CASA is a highly automated feature detection/extraction system. The system contains global libraries of expected spatial, visual, and near-infrared spectral and contextual signatures for the feature of interest (in this case clouds and cloud shadows). For example, depending on the Sun’s angle and viewpoint of the sensor, all of the clouds in any particular image should have shadows in similar locations. CASA uses information like this to confirm or reject elements in a given image as clouds. The system goes through an iterative, hierarchical self-learning process, identifying clouds based on a comparison to the characteristics in its global library. Definitive clouds are logged in a local library for additional comparison, helping CASA learn with increasing accuracy how to identify clouds and cloud shadows. The system produces a raster mask, showing per pixel cloud and cloud shadow contamination of the image. Clouds of different types can be assigned different color shades.
When tested on Landsat 5 and 7 images, CASA comes within 10 percent of the visual cloud estimate for 94 percent of the images tested—comparable to and often exceeding ACCA’s capabilities.
“CASA would be the perfect technology for the next-generation Landsat sensor,” says Hulina.
Since establishing CASA’s effectiveness with Landsat imagery, GDA has taken advantage of the system’s versatility and high level of automation to provide cloud detection services for a host of space-based sensors. GDA has proven the CASA software effective for cloud and cloud shadow detection in high-resolution imagery from commercial satellites such as QuickBird (owned and operated by DigitalGlobe), SPOT (Spot Image), IKONOS, and OrbView (both GeoEye). The company also completed a NASA Dual-Use Technology Development contract with Stennis to adapt the CASA algorithms to the Indian Remote Sensing-P6 Advanced Wide Field Sensor, or AWiFS, data. CASA’s automation enables it to process large data sets in short periods of time, allowing GDA to guarantee return of cloud masks within minutes of receiving the raw data on its servers. Using the CASA output, GDA can also remove identified clouds and cloud shadows on a per pixel basis, backfill them, and radiometrically normalize the changes from one image to another—all without the lengthy and expensive process of removing them by hand. The company counts a number of private remote sensing imagery firms among its CASA clients, as well as the U.S. Department of Agriculture (USDA) and the National Geospatial Intelligence Agency.
“The NASA SBIR contracts allowed us to get our start and develop our intellectual property using sound science,” says Hulina. “To have the research and development funding and the backing of NASA to go out into the commercial market has been key for us.”
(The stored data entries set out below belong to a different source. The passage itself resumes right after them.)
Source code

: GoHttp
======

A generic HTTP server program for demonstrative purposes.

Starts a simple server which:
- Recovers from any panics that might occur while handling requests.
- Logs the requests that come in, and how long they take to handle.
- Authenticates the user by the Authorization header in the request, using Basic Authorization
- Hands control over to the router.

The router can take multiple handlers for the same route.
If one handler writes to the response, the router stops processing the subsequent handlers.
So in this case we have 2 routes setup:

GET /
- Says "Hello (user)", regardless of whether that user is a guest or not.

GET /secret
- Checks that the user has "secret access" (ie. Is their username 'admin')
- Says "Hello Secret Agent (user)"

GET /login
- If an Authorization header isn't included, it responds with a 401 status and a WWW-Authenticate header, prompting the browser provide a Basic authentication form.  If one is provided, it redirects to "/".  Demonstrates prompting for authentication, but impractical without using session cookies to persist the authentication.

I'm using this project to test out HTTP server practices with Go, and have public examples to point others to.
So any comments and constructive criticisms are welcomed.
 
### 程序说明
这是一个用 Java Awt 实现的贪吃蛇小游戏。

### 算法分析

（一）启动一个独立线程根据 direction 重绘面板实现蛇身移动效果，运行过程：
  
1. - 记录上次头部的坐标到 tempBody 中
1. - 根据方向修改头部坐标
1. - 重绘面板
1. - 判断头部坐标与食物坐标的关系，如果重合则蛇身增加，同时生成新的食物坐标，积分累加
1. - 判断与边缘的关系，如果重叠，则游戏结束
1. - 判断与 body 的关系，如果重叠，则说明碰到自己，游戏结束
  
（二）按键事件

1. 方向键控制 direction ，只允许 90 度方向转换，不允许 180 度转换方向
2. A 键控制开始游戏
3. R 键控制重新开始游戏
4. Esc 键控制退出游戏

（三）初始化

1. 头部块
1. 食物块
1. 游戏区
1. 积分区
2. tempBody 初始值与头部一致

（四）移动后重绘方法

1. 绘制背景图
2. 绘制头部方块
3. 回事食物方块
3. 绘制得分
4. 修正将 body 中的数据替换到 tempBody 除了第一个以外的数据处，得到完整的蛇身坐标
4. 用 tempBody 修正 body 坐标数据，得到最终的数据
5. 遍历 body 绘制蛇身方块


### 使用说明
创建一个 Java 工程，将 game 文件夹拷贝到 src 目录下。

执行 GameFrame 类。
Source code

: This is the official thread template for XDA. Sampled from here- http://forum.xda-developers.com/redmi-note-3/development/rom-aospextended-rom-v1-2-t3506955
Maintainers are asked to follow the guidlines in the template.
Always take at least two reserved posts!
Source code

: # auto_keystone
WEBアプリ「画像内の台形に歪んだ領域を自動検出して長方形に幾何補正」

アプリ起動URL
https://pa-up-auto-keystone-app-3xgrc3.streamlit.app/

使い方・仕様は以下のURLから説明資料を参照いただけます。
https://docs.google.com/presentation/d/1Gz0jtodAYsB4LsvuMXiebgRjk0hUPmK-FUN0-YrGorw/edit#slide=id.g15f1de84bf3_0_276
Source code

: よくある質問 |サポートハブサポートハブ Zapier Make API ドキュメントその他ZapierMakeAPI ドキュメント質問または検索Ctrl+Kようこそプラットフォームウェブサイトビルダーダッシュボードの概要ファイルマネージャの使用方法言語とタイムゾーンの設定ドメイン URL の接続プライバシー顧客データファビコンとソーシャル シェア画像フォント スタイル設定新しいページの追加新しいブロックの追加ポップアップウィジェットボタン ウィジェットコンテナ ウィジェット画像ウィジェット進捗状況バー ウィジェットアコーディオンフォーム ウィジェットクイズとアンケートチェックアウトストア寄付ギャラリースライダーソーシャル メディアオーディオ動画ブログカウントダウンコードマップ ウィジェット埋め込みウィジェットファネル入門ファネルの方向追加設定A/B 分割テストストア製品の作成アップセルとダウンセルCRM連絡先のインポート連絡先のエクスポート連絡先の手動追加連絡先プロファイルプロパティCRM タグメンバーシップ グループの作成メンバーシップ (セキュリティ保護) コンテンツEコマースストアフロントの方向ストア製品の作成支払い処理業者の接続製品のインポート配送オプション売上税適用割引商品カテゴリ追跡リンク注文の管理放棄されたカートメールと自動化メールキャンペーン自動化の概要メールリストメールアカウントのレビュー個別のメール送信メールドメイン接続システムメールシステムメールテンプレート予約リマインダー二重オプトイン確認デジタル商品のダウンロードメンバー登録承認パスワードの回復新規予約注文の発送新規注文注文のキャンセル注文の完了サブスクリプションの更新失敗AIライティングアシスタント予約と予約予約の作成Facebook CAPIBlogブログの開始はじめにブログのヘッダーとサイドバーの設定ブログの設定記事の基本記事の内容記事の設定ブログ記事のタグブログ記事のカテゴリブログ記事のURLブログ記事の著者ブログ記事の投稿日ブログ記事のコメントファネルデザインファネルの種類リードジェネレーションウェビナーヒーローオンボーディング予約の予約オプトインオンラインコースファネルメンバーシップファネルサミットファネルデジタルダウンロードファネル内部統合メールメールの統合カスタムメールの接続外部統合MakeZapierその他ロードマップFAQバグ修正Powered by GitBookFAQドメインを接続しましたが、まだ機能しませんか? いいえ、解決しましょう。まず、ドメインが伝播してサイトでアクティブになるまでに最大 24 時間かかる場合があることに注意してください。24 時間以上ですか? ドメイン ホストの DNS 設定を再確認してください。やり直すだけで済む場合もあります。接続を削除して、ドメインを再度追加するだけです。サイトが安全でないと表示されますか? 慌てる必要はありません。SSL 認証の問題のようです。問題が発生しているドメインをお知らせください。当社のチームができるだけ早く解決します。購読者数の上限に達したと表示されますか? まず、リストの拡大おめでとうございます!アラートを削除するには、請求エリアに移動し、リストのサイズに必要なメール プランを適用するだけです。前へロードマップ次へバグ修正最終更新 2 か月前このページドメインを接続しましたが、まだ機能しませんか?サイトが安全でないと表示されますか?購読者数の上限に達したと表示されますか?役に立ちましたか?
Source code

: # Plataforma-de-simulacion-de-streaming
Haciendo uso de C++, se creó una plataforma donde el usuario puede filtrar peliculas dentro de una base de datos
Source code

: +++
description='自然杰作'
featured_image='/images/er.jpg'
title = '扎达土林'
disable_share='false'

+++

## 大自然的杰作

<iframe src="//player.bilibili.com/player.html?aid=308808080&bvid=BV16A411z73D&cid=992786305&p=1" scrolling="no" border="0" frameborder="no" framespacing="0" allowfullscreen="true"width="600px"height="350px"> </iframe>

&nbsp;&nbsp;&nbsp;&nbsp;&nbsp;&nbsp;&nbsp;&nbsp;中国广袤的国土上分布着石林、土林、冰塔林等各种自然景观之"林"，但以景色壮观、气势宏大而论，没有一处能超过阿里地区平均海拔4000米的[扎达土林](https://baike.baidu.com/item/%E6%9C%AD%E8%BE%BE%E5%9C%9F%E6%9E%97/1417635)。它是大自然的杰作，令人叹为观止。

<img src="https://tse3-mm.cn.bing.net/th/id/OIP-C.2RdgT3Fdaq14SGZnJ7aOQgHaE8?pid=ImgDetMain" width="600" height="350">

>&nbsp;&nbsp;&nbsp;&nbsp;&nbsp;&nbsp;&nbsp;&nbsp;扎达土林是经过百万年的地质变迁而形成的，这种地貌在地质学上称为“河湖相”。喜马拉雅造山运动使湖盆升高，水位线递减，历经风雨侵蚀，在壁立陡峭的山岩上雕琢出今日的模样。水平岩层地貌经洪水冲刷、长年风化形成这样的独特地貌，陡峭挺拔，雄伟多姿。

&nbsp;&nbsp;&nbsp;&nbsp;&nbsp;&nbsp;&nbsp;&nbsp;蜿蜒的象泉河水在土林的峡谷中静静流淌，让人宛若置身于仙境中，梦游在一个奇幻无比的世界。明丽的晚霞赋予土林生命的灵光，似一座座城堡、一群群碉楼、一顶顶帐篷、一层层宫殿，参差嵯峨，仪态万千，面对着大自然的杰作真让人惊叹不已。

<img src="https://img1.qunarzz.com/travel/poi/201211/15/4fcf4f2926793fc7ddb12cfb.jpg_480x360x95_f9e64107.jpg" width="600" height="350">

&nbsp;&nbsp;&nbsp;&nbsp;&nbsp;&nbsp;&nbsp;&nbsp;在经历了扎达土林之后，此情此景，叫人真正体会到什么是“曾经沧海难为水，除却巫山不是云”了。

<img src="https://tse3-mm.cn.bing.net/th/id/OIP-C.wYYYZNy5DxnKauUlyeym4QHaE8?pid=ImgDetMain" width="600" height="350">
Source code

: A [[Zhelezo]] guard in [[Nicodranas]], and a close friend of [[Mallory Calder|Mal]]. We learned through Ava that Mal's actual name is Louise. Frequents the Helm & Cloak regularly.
Hulina also notes that GDA has since branched out into other categories of feature detection. Using the same technology it applied for CASA, GDA can provide detection services for virtually any predefined class of features. The company has entered into Phase III SBIRs with the USGS and USDA Forest Service for the development of feature detection systems for stream networks, riparian buffers (vegetated areas along streams or rivers), and certain land covers. The company also has contracts from the USDA Foreign Agricultural Service for detecting crop fields around the globe. GDA provides these clients with outputs like crop acreage maps or flood maps derived from the satellite imagery, allowing them to accurately evaluate key information about everything from agricultural production to the impact of pollution.
As concerns about the effects of climate change and population growth lead to a greater need for the valuable data acquired through remote sensing, GDA’s NASA SBIR-developed feature detection capabilities will likely be in high demand.